9 Ekim 2011 Pazar

Pele Good, Maradona Better, GEORGE BEST!

George Best (Doğum 22 Mayıs 1946 - Ölüm 25 Kasım 2005) Kuzey İrlandalı futbolcu.
15 yaşındayken Belfast'ta Manchester United yıldız avcısı Bob Bishop tarafından keşfedildi. Bishop, dönemin Manchester United teknik direktörü Matt Busby'ye "Galiba senin için bir dahi keşfettim" yazan bir telgraf çekti. Best'in yerel kulübü Glentoran, onu çok küçük ve zayıf olduğu için daha önce reddetmişti. Best antrenmanlarda beğenilince, antrenör Joe Armstrong kendisine sözleşme imza attı. Böylece 1963 yılında profesyonelliğe geçti.

Best, Manchester United formasını ilk kez 14 Eylül 1963'te 17 yaşındayken, Old Trafford'da West Bromwich Albion'ı 1-0 yendikleri maçta giydi. Sezonun ilk yarısında takım formasını giymesi için çok genç olduğu düşünülüyordu. Bu nedenle ikinci kez formayı giymesi 28 Aralık'ta Burnley karşısındaki maçı buldu. Bu maçı Manchester United 5-1 kazanırken, Best kariyerinin ilk golünü kaydetti. Matt Busby'nin gözüne giren Best, sezonun ikinci yarısında daha çok forma şansı buldu. Sezon sonunda 26 maça çıkan futbolcu, 6 gol atmıştı. Manchester United, Liverpool'un 4 puan gerisinde lig ikincisi oldu.İkinci sezonunda ise Best ve Manchester United, İngiltere şampiyonu oldular.

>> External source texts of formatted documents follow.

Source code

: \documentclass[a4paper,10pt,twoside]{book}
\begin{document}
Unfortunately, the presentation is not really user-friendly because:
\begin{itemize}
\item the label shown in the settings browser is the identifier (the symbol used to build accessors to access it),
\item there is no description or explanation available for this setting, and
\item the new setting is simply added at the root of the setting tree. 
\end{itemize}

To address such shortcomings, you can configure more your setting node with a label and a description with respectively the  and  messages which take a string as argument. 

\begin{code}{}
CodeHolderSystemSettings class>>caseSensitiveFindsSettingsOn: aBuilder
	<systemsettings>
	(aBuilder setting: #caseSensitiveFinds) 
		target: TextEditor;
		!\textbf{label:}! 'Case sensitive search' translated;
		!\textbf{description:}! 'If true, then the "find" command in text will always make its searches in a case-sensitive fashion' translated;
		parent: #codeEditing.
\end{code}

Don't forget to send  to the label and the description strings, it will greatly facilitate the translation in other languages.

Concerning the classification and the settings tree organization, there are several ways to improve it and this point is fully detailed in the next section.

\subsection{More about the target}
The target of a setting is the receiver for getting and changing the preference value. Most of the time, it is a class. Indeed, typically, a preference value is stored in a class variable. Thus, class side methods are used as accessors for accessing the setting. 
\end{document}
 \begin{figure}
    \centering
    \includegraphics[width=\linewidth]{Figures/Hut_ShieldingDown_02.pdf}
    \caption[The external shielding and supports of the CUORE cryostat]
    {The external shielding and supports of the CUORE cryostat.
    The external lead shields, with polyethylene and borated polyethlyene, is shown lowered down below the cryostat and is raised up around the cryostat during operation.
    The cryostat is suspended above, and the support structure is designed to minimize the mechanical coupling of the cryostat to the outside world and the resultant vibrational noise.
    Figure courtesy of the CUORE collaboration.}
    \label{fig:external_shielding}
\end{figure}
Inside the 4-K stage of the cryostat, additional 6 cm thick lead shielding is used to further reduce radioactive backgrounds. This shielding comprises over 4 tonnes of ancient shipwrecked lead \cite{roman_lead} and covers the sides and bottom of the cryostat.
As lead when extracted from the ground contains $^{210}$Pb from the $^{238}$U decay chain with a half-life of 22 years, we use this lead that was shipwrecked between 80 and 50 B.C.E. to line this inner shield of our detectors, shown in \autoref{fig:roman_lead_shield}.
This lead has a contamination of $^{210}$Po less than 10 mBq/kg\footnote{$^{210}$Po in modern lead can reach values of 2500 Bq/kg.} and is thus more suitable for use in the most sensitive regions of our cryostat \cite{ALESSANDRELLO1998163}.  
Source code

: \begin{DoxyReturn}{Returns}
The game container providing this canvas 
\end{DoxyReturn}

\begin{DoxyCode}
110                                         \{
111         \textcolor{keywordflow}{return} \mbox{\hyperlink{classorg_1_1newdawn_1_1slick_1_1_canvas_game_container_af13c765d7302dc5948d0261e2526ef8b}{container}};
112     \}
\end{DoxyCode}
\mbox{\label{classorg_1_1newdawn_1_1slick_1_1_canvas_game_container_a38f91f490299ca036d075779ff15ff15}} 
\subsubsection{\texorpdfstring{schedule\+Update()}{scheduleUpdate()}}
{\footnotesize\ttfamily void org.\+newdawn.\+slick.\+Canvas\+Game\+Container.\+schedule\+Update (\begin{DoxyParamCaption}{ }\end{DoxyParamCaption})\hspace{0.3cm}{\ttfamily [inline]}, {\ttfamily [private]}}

20 yaşındaki Best, 1966'da UEFA Şampiyon Kulüpler Kupası çeyrek final karşılaşmasında SL Benfica karşısında 2 gol kaydedince gazetelerde manşet oldu. Portekiz medyası kendisine "O Quinto Beatle" ("Beşinci Beatle") lakabını taktı. Yeteneği ve şova yatkınlığı kendisini bir medya yıldızı haline getirdi. Uzun saçları, yakışıklılığı ve ölçüsüz hayat tarzı ile bilinen futbolcu 1965'te ünlü müzik programı Top of the Pops'a katılmıştı. Best'in başka bir lakabı da "Belfast Çocuğu" olup, doğduğu yer olan Belfast'ta ise kendisine Georgie ya da Geordie deniyordu.

1966-67 sezonu da başarılı bir sezon olup, Manchester United ligi dört puan farkla kazandı. Sonraki sezon Best, Benfica karşısında oynanan final maçında gol atıp, Şampiyon Kulüpler Kupası şampiyonluğunu kazanıyordu. Manchester United maçı 4-1 kazanmış, Best ise Avrupa'da Yılın Futbolcusu ve Futbol Yazarları Derneği Yılın Futbolcusu ödüllerini kazanmıştı……” Viki’den aldığım bir bölüm anlayacağınız üzre. Best’in kısaca yaşayışı ve yükselişi… Kimileri ona İngiliz bile dedi ama önemi yok. Kuzey İrlanda’nın gururu oldu. Belki de Kuzey İrlanda onun kadar büyük bir sporcuyu daha çıkaramayacak. Zor tabi. Hem saha içi hem saha dışı tam bir star. Mükemmeliyet abidesi kendisi.

Bana göre bu tapılası olan sporun gelmiş geçmiş bir numaralı ismidir kendisi. Çok mu izledin ki bu yorumu yapıyorsun dediğinizi duyar gibiyim. Bazı insanlar vardır ki onların büyüklüğünü keşfetmek için görmek, izlemek vs. gereksizdir. Best de bu kategoride bir insandır işte. Benzetme yapmayı sevmiyorum ancak günümüzün Ronaldo’suna benzer yönleri çoktur. Örneğin kendini beğenmişliği, yakışıklılığı, karşı cinsin gözdesi olmaları, fiziki üstünlükleri ve yetenekleri. Tabii ki Best kıyaslanmayacak ölçüde iyidir. Ayrı tutalım. Sadece anlaşılması için bir benzetme yaptım ve teşbihte hata olmaz diyeyim, konumuza geri dönelim.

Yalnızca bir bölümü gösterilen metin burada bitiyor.